Opera Festival searches for this beauty in nature and in the elements offered by the landscape that embraces Milo, which will blend with the sounds of the leading artists, among whom Christophe Chassol stands out on the first day – Friday 27th August -.
We at Collater.al were lucky enough to have a chat with the French composer and musician, who told us how his passion for music began, how his albums and films are created and gave us a sneak preview of his performance at the Opera Festival.
Visit the Opera Festival website to buy tickets and find out the full line up, and read on for our interview with Christophe Chassol.
Hi Christophe, this is the first time we talk about you on Collater.al. Introduce yourself to our readers. How did you get into music and how did your career start?
My name is Christophe Chassol, I am a French musician and artist, born in Paris in 1976 but my parents were originally from West Indies, Martinique. I started with music very early, around the age of 4, and I learned to play the piano when I was about 5. I started with classical music, then I discovered other genres such as jazz, which I love, and when I was a teenager I had a band with which I did covers of jazz pieces.
After my teenage years I studied philosophy and went to Berklee College of Music in Boston.
Over the years I have worked on music for commercials, movies, TV shows and various arrangements. For a while I also worked with a 24-piece orchestra with whom I did several shows and live performances.

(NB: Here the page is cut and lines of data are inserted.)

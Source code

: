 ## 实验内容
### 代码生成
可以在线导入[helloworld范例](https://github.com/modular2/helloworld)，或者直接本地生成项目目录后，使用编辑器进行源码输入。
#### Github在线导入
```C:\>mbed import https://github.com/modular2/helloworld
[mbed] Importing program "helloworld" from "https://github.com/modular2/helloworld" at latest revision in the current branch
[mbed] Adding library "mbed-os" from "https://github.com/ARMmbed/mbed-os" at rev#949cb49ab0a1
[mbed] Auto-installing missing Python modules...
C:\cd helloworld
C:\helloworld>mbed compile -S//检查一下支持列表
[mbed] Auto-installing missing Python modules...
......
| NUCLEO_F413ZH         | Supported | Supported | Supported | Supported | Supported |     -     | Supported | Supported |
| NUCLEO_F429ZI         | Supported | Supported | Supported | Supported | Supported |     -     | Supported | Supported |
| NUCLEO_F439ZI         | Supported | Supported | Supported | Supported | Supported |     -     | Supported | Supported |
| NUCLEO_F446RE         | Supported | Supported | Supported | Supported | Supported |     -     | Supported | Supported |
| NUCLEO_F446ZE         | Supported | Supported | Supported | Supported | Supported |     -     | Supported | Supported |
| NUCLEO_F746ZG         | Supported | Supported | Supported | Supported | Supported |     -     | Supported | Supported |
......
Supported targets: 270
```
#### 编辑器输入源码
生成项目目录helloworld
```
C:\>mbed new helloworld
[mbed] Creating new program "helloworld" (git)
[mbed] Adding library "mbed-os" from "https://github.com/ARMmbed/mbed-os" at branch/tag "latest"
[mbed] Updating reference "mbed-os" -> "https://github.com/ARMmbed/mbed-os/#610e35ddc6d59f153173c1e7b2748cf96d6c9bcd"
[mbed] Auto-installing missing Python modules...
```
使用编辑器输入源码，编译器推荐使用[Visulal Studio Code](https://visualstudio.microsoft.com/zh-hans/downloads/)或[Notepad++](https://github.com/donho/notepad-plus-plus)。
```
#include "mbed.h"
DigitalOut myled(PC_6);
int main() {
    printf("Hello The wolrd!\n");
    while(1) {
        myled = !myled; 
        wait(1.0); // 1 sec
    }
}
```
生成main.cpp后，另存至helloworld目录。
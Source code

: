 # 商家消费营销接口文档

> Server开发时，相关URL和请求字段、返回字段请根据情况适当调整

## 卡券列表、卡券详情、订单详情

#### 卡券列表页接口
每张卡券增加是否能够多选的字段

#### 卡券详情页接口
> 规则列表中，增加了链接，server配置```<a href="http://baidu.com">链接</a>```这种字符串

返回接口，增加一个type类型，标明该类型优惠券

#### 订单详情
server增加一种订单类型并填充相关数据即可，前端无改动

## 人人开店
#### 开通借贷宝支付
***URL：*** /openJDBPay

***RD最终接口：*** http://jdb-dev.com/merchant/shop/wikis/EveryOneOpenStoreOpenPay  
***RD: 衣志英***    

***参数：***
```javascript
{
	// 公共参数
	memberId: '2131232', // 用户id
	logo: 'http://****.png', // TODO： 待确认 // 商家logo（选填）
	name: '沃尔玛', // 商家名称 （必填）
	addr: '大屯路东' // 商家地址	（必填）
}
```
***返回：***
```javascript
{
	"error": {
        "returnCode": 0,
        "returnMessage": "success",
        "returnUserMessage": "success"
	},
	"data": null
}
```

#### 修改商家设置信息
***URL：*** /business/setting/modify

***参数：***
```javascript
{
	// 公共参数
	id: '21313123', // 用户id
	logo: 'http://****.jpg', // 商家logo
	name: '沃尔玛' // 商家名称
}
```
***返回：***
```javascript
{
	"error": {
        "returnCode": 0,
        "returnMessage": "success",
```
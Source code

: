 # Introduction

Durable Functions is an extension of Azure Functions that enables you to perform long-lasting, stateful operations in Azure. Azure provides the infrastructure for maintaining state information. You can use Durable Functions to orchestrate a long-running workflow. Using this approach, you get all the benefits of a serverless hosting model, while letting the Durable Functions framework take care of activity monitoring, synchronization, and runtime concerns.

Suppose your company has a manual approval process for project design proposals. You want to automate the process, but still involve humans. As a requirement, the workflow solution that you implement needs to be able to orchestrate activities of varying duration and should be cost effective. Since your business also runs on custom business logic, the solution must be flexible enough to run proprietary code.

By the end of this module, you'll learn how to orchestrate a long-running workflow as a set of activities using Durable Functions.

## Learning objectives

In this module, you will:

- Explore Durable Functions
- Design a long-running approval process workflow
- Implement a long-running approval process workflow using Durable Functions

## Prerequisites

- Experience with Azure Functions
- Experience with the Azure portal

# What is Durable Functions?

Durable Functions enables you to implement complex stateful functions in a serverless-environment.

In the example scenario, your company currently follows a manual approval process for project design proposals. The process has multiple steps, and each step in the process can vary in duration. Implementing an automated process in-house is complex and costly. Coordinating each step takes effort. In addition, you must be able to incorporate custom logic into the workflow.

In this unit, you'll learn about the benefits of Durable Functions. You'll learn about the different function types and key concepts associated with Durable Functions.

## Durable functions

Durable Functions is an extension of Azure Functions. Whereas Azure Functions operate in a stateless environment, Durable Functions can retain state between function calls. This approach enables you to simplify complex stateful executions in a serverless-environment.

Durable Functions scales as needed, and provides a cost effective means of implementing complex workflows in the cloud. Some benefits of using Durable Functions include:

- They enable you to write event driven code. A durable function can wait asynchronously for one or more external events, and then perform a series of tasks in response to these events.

Then I moved to Los Angeles where I started experimenting a lot until the advent of YouTube in 2005 when I started making music by integrating sounds from the videos I made. I started calling these tracks Ultrascores.
A few years later, in 2008, I got my first commission from a museum in New Orleans for whom I made NOLA Chérie, a film and an album, and from then on I started using a technique I call “harmonizing speech”.
My second album was made in India, where I recorded a lot of traditional musicians, and my third album, “Big Sun”, made with the same concept, was made in Martinique.
And then, well, there were so many things and other albums after “Big Sun”…
You are French and with Martinique origins. How have your origins and the places you’ve visited in your life influenced your music?
They influence the music in the sense that I make music with the sounds I capture while filming. For example from Martinique for “Big Sun” I shot a bird singing and this melody became the bit for one of the tracks.
I could say that these places not only influence my music, but they are the material I need to make it. That’s why the structure, the sound, the form of my music is always the same because in the end I also have my obsessions and the things I like, but what changes is what you could call the soloist, the melody, which is closely linked to the place where I film and record.
A more technical question. During your travels, what equipment do you use to record sounds and noises?
Oh, it’s very simple, often all you need is a camera and a microphone. Usually when I’m travelling there’s a cameraman and a sound engineer, but when I’m alone and I’m recording everything and I just put a microphone on top of the camera. That’s more than enough.
Let’s go back to the concept of Ultrascore, what are they and how did this name come about?
I started giving this name to my experiments in 2005 because I needed to classify my work and I simply started naming the files this way. You know, with “score” I refer to the film score, so the music, whereas “ultra” is a very objective thing, almost joking, as if I used “super!”.
On August 27th at Opera Festival you will be performing “Big Sun”, your latest album. Tell us about this album and what’s new about it compared to your previous works?
“Big Sun” was released in 2015, but not everything that makes it up is from that time because it’s like I’ve been playing it all my life and I think I’ll go on playing it all my life. It’s a work, a film, that I shot in Martinique and the aim was to film Carnival because Carnival is a special moment, where things go upside down, during which, for example, even the most homophobic person can be seen dressed as a woman.
Moreover, as my parents are originally from West Indies, I wanted to capture not only the beauty of the Carnival but also the beauty of the island in general. Martinique is so small but has an unparalleled richness, both in terms of nature and in terms of traditions, culture, language and of course music. They have a much deeper and more rooted musical culture there than in France, for example, and yet it’s not seen very well here and people make fun of genres like zouk. So I wanted to show how rich and deep Martinique’s culture is, filming singers, musicians, people at the market, nature, birds, Carnival and harmonising all this to create a film and a show.
Lastly, speaking of live performances and linking back to your participation in Opera Festival, what did you have in mind for the occasion? What kind of live performance will the spectators attend?
Well, you’ll see fantastic drummers and on the screen there will be different characters. It will be a kind of triptych made up of the drummers, me on keyboards or piano and the screen. The screen is the real protagonist and we are like inside the screen. Actually we are in front of it but it’s like we are inside it. It will be a dialogue between the music and the images on the screen.